Sì a tutti e cinque i quesiti anche da Maurizio Lupi, leader di Noi con l’Italia, secondo il quale «mai come questa volta c’è una possibilità concreta da parte dei cittadini di dare un segnale molto forte». Maggiore rilevanza per l’ex ministro dei Trasporti ha il quesito sulla legge Severino. «Occorre riequilibrare i poteri e c’è bisogno di una giustizia che si metta al servizio dei cittadini - ha aggiunto Lupi - Bisogna tornare a tempi certi per la giustizia e a un giusto processo: non bisogna essere condannati per un avviso di garanzia».

Parere diverso, nella coalizione, è quello di Fratelli d’Italia, che ormai, dalla rielezione di Sergio Mattarella in poi, non va più d’accordo con la Lega praticamente su nulla. «Viva la libertà», ha detto Salvini quando ha saputo che Giorgia Meloni avrebbe dato indicazioni di votare No ai quesiti per l’abrogazione della legge Severino e per la limitazione della custodia cautelare in carcere.

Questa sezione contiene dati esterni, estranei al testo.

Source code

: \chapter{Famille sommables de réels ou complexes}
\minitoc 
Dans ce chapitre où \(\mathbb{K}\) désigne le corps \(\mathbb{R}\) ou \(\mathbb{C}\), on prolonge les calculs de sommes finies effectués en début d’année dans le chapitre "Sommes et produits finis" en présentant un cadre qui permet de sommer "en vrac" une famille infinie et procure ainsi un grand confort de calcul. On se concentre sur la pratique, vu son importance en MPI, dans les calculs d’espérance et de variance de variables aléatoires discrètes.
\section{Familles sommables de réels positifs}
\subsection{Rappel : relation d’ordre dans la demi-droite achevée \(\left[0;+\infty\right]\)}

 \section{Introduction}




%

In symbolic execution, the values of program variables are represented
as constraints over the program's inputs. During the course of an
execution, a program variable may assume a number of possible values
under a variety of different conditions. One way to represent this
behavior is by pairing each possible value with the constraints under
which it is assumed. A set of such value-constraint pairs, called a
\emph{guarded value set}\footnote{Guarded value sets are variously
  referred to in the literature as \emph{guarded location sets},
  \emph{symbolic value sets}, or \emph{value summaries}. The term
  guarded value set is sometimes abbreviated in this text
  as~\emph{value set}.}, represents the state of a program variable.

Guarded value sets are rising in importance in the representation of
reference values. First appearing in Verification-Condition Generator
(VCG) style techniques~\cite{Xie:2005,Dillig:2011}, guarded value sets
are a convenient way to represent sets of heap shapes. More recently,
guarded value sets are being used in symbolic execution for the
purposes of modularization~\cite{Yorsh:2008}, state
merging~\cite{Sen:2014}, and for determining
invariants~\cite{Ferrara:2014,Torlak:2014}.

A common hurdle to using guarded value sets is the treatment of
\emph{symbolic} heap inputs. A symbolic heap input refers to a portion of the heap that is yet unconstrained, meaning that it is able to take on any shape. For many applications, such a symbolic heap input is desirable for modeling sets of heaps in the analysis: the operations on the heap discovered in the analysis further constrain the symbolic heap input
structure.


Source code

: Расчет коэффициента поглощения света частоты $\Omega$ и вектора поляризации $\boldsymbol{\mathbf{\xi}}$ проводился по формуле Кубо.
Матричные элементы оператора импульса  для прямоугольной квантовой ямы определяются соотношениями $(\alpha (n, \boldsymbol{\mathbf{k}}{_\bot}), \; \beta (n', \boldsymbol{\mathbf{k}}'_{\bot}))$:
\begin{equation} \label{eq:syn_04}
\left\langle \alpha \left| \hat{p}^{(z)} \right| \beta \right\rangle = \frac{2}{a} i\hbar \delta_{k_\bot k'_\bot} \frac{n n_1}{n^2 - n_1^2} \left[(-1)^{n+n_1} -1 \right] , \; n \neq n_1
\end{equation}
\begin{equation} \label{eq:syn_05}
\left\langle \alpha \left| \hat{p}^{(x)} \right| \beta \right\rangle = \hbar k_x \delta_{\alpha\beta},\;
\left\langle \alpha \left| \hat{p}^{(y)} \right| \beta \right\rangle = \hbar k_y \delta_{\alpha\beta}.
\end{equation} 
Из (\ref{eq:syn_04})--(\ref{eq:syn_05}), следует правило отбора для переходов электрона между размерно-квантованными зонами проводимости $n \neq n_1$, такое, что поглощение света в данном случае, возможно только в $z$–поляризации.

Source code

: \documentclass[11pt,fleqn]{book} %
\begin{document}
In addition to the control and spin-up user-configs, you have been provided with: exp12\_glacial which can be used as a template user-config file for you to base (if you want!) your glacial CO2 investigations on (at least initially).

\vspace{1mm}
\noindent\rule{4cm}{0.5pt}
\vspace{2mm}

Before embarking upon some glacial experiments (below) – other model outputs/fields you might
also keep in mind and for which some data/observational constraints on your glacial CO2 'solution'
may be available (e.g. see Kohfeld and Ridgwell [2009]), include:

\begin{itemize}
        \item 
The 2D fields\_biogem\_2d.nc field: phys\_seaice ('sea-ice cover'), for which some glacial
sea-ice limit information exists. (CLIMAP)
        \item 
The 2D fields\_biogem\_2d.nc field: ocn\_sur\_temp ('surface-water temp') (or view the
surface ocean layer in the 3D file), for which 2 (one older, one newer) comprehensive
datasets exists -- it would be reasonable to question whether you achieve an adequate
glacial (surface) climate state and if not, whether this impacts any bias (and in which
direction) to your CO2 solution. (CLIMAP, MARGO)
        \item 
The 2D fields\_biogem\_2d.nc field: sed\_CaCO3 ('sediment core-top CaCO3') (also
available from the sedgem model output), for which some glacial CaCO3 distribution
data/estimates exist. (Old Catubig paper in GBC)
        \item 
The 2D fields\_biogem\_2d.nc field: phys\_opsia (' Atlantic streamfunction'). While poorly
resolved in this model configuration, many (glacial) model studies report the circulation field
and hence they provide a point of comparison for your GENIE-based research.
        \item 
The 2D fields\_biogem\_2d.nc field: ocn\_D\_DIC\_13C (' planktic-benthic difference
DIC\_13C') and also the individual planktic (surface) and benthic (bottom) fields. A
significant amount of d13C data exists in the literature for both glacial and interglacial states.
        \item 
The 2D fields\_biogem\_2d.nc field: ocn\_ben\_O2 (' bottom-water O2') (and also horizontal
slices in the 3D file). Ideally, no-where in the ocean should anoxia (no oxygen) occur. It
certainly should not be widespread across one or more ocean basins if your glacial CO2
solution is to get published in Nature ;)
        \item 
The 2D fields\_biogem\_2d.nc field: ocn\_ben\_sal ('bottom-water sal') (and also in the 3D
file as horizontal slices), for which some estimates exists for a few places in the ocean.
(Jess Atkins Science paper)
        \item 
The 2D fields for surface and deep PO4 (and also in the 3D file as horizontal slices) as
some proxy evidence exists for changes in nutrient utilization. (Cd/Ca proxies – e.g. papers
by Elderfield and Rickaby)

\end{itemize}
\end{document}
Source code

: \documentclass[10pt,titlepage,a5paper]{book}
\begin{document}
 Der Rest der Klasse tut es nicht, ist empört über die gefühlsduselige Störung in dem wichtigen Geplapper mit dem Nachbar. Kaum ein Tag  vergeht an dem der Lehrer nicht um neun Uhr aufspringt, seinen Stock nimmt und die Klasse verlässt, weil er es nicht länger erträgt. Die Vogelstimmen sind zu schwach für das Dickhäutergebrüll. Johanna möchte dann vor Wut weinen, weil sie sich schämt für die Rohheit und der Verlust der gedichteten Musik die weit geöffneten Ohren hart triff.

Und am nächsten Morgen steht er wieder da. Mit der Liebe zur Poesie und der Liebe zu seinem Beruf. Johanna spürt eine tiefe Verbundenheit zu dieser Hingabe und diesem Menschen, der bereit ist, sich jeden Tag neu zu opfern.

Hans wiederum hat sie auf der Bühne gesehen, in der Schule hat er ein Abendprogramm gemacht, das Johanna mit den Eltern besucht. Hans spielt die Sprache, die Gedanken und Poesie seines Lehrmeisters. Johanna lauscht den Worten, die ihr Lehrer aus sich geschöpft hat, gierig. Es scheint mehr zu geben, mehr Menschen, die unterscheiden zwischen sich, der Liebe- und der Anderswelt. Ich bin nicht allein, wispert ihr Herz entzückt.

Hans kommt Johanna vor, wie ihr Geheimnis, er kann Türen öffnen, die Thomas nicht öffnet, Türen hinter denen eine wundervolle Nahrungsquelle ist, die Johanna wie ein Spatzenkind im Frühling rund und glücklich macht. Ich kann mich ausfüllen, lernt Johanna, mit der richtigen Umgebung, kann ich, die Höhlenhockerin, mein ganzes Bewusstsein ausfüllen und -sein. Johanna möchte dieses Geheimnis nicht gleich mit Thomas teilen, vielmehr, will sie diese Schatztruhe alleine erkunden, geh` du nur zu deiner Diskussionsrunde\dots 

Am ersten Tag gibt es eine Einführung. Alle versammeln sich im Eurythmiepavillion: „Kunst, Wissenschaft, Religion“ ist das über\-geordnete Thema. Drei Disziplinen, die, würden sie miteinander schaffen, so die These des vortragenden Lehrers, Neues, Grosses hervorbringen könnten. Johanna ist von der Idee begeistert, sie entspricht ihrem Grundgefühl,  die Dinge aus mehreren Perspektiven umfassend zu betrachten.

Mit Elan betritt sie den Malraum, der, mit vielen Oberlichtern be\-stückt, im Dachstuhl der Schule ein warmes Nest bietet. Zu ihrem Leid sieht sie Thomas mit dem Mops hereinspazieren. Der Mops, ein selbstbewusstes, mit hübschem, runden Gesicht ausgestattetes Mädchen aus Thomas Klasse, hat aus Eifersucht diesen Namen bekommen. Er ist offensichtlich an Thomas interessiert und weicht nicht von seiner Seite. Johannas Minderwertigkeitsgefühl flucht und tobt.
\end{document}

Fratelli d'Italia è per il Sì su separazione delle carriere dei magistrati, equa valutazione degli stessi e riforma del Csm. «La proposta referendaria sulla carcerazione preventiva impedirebbe di arrestare spacciatori e delinquenti comuni che vivono dei proventi dei loro crimini - ha spiegato Meloni - La legge Severino deve essere profondamente modificata per le sue evidenti storture, ma la sua totale abolizione significherebbe un passo indietro nella lotta senza quartiere alla corruzione».

Sì convinto invece al quesito sulla separazione delle funzioni tra giudici e pm, tema sul quale Fratelli d'Italia ha presentato degli emendamenti alla riforma Cartabia per andare anche oltre. «Giudici e pubblici ministeri devono fare concorsi diversi, accedere diversamente alla magistratura e avere organi di autocontrollo diversi perché solo così si può arrivare al giusto processo secondo la Costituzione - ha detto Andrea Delmastro Delle Vedove, esponente di Fratelli d'Italia - Il referendum propone solo la separazione delle funzioni, ma abolisce il meccanismo delle porte girevoli e per questo voteremo Sì».

In vista del voto la tensione tra i due principali partiti della coalizione, Lega e Fratelli d’Italia, resta comunque alta, con il capogruppo al Senato di Fratelli d'Italia, Luca Ciriani, che torna a chiedere «chiarezza» agli alleati. Passata la tornata elettorale, Meloni e Salvini dovranno per forza di cose mettersi a tavolino e chiarire. Pena la spaccatura definitiva di uno schieramento già piuttosto frammentato.